Four days a week I patrol Lake Tashmoo in a small skiff for the Tisbury shellfish department. Tashmoo is a lake in name only. A 270-acre coastal pond on the north shore of Martha’s Vineyard, it’s connected to Vineyard Sound by a deep, narrow channel. 

 

Tashmoo offers sheltered moorings for a mix of sail and power boats. It’s also a popular daytime destination. When the weekend weather cooperates, a parade of Cape Cod boaters cross Vineyard Sound to anchor up for the day. 

 

Thousands of years ago, the most crucial question a boat owner faced — other than “does it float?” — was what to name the boat. Ancient Greeks and Romans, who were only slightly less superstitious than Red Sox players, sought protection from the elements by naming their vessels after female gods. They supposed the male gods were busy fighting and couldn’t care less.

 

Tashmoo boaters are less reliant on the gods for protection. They have insurance, TowBoatUS, and the Coast Guard. Still, as I make my rounds it is clear that naming a boat gets considerable thought. And the maritime tradition of referring to boats in the female gender remains strong.

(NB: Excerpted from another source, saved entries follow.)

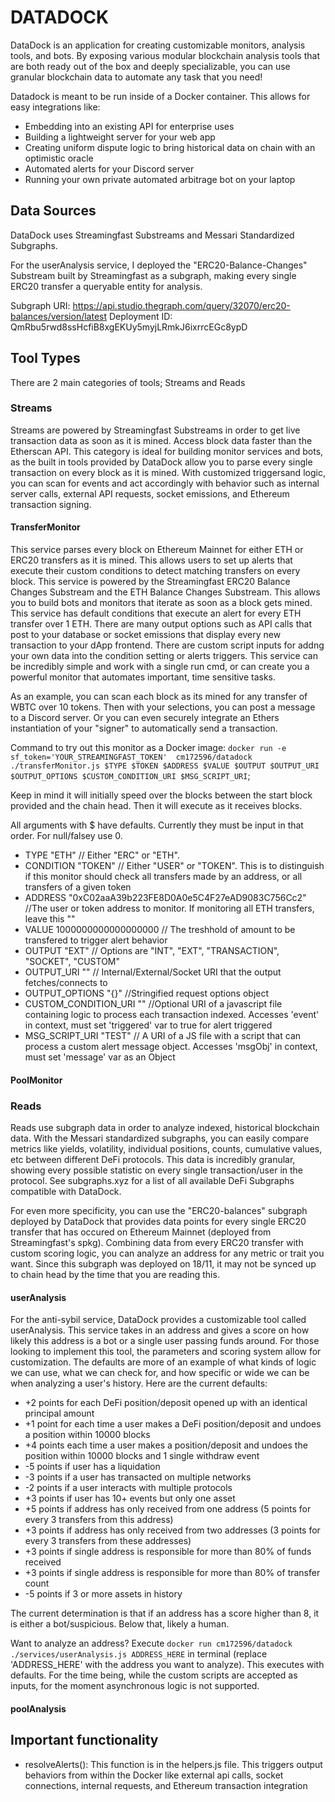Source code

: # DATADOCK

DataDock is an application for creating customizable monitors, analysis tools, and bots. By exposing various modular blockchain analysis tools that are both ready out of the box and deeply specializable, you can use granular blockchain data to automate any task that you need!

Datadock is meant to be run inside of a Docker container. This allows for easy integrations like:

- Embedding into an existing API for enterprise uses
- Building a lightweight server for your web app
- Creating uniform dispute logic to bring historical data on chain with an optimistic oracle
- Automated alerts for your Discord server
- Running your own private automated arbitrage bot on your laptop

## Data Sources

DataDock uses Streamingfast Substreams and Messari Standardized Subgraphs. 

For the userAnalysis service, I deployed the "ERC20-Balance-Changes" Substream built by Streamingfast as a subgraph, making every single ERC20 transfer a queryable entity for analysis. 

Subgraph URI: https://api.studio.thegraph.com/query/32070/erc20-balances/version/latest
Deployment ID: QmRbu5rwd8ssHcfiB8xgEKUy5myjLRmkJ6ixrrcEGc8ypD

## Tool Types

There are 2 main categories of tools; Streams and Reads

### Streams

Streams are powered by Streamingfast Substreams in order to get live transaction data as soon as it is mined. Access block data faster than the Etherscan API. This category is ideal for building monitor services and bots, as the built in tools provided by DataDock allow you to parse every single transaction on every block as it is mined. With customized triggersand logic, you can scan for events and act accordingly with behavior such as internal server calls, external API requests, socket emissions, and Ethereum transaction signing. 

#### TransferMonitor

This service parses every block on Ethereum Mainnet for either ETH or ERC20 transfers as it is mined. This allows users to set up alerts that execute their custom conditions to detect matching transfers on every block. This service is powered by the Streamingfast ERC20 Balance Changes Substream and the ETH Balance Changes Substream. This allows you to build bots and monitors that iterate as soon as a block gets mined. This service has default conditions that execute an alert for every ETH transfer over 1 ETH. There are many output options such as API calls that post to your database or socket emissions that display every new transaction to your dApp frontend. There are custom script inputs for addng your own data into the condition setting or alerts triggers. This service can be incredibly simple and work with a single run cmd, or can create you a powerful monitor that automates important, time sensitive tasks.

As an example, you can scan each block as its mined for any transfer of WBTC over 10 tokens. Then with your selections, you can post a message to a Discord server. Or you can even securely integrate an Ethers instantiation of your "signer" to automatically send a transaction.

Command to try out this monitor as a Docker image: `docker run -e sf_token='YOUR_STREAMINGFAST_TOKEN'  cm172596/datadock ./transferMonitor.js $TYPE $TOKEN $ADDRESS $VALUE $OUTPUT $OUTPUT_URI $OUTPUT_OPTIONS $CUSTOM_CONDITION_URI $MSG_SCRIPT_URI`;

Keep in mind it will initially speed over the blocks between the start block provided and the chain head. Then it will execute as it receives blocks.

All arguments with $ have defaults. Currently they must be input in that order. For null/falsey use 0. 

- TYPE "ETH" // Either "ERC" or "ETH". 
- CONDITION "TOKEN" // Either "USER" or "TOKEN". This is to distinguish if this monitor should check all transfers made by an address, or all transfers of a given token  
- ADDRESS "0xC02aaA39b223FE8D0A0e5C4F27eAD9083C756Cc2" //The user or token address to monitor. If monitoring all ETH transfers, leave this ""
- VALUE 1000000000000000000 // The treshhold of amount to be transfered to trigger alert behavior
- OUTPUT "EXT" // Options are "INT", "EXT", "TRANSACTION", "SOCKET", "CUSTOM"
- OUTPUT_URI "" // Internal/External/Socket URI that the output fetches/connects to
- OUTPUT_OPTIONS "{}" //Stringified request options object
- CUSTOM_CONDITION_URI "" //Optional URI of a javascript file containing logic to process each transaction indexed. Accesses 'event' in context, must set 'triggered' var to true for alert triggered 
- MSG_SCRIPT_URI "TEST" // A URI of a JS file with a script that can process a custom alert message object. Accesses 'msgObj' in context, must set 'message' var as an Object

#### PoolMonitor

### Reads

Reads use subgraph data in order to analyze indexed, historical blockchain data. With the Messari standardized subgraphs, you can easily compare metrics like yields, volatility, individual positions, counts, cumulative values, etc between different DeFi protocols. This data is incredibly granular, showing every possible statistic on every single transaction/user in the protocol. See subgraphs.xyz for a list of all available DeFi Subgraphs compatible with DataDock. 

For even more specificity, you can use the "ERC20-balances" subgraph deployed by DataDock that provides data points for every single ERC20 transfer that has occured on Ethereum Mainnet (deployed from Streamingfast's spkg). Combining data from every ERC20 transfer with custom scoring logic, you can analyze an address for any metric or trait you want. Since this subgraph was deployed on 18/11, it may not be synced up to chain head by the time that you are reading this.

#### userAnalysis

For the anti-sybil service, DataDock provides a customizable tool called userAnalysis. This service takes in an address and gives a score on how likely this address is a bot or a single user passing funds around. For those looking to implement this tool, the parameters and scoring system allow for customization. The defaults are more of an example of what kinds of logic we can use, what we can check for, and how specific or wide we can be when analyzing a user's history. Here are the current defaults:   

- +2 points for each DeFi position/deposit opened up with an identical principal amount
- +1 point for each time a user makes a DeFi position/deposit and undoes a position within 10000 blocks
- +4 points each time a user makes a position/deposit and undoes the position within 10000 blocks and 1 single withdraw event
- -5 points if user has a liquidation
- -3 points if a user has transacted on multiple networks
- -2 points if a user interacts with multiple protocols
- +3 points if user has 10+ events but only one asset
- +5 points if address has only received from one address (5 points for every 3 transfers from this address)
- +3 points if address has only received from two addresses (3 points for every 3 transfers from these addresses)
- +3 points if single address is responsible for more than 80% of funds received
- +3 points if single address is responsible for more than 80% of transfer count
- -5 points if 3 or more assets in history

The current determination is that if an address has a score higher than 8, it is either a bot/suspicious. Below that, likely a human.

Want to analyze an address? Execute `docker run cm172596/datadock ./services/userAnalysis.js ADDRESS_HERE` in terminal (replace 'ADDRESS_HERE' with the address you want to analyze). This executes with defaults. For the time being, while the custom scripts are accepted as inputs, for the moment asynchronous logic is not supported. 

#### poolAnalysis

## Important functionality

- resolveAlerts(): This function is in the helpers.js file. This triggers output behaviors from within the Docker like external api calls, socket connections, internal requests, and Ethereum transaction integration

I have tried to discern a pattern. Sailboat owners tend to favor names that relate to the wind or lack thereof: Wind Spirit, Wing, and Patience, to name a few.

 

The owners of boats with enough horsepower strapped to the stern to enter orbit go for more energetic words: Steam Roller and Very Busy for example.

 

John Custer, Tisbury School principal, named his boat Summer School. Children, literature, film, and music inspire some.  

 

Commercial fisherman Ray Gale named his boat Mariah. Ray operates a mooring business in Tashmoo, removing, placing, or inspecting the concrete blocks and chain used to keep boats where they belong.

 

It is a demanding job. Ray, as congenial a man as one could hope to meet on the water, moves at his own pace. 

 

Standing on the stern, his white curly hair as overgrown as his white bushy mustache, Ray says the name comes from an old Kingston Trio song, “They Call the Wind Mariah.”

 

“I always liked that song,” he says.

 

It is obvious that the easy choice is to name a boat after a spouse. It is a much more practical token of affection than say a tattoo, which is more difficult to remove from your transom if the marriage runs aground.

 

John Karelekas of Vineyard Haven owns a boat custom made by Calvin Beal Boats, a Downeast Maine boatyard. She is sixteen feet long and has a seven foot, three inch beam. Roomy to say the least.

 

“I wanted the biggest little boat I could find,” John says.

 

John’s on a one-man campaign to get people to lighten up. With a smile, he says, too many people have serious names. His boat is named Schlept Away

 

This summer I’ve admired one boat in particular, a 26-foot Tashmoo newly built along the lines of a classic bass boat by First Light Boat Works of Mill Pond, Chatham. Boat owners Rob and Cindy Doyle of Chilmark named her Civility.

 

Rob says his family has had one boat or another on Tashmoo for the past 35 years. Naming has always been a family affair.

 

“Civility seemed like a good fit. It’s a good quality, not just on a personal level but on a public level,” Rob tells me.

 

Size is no obstacle when it comes to creativity on the water. One boat among the small dinghies boaters use to get to their moorings would make the ancient gods chuckle. The name on the transom: Row vs Wade.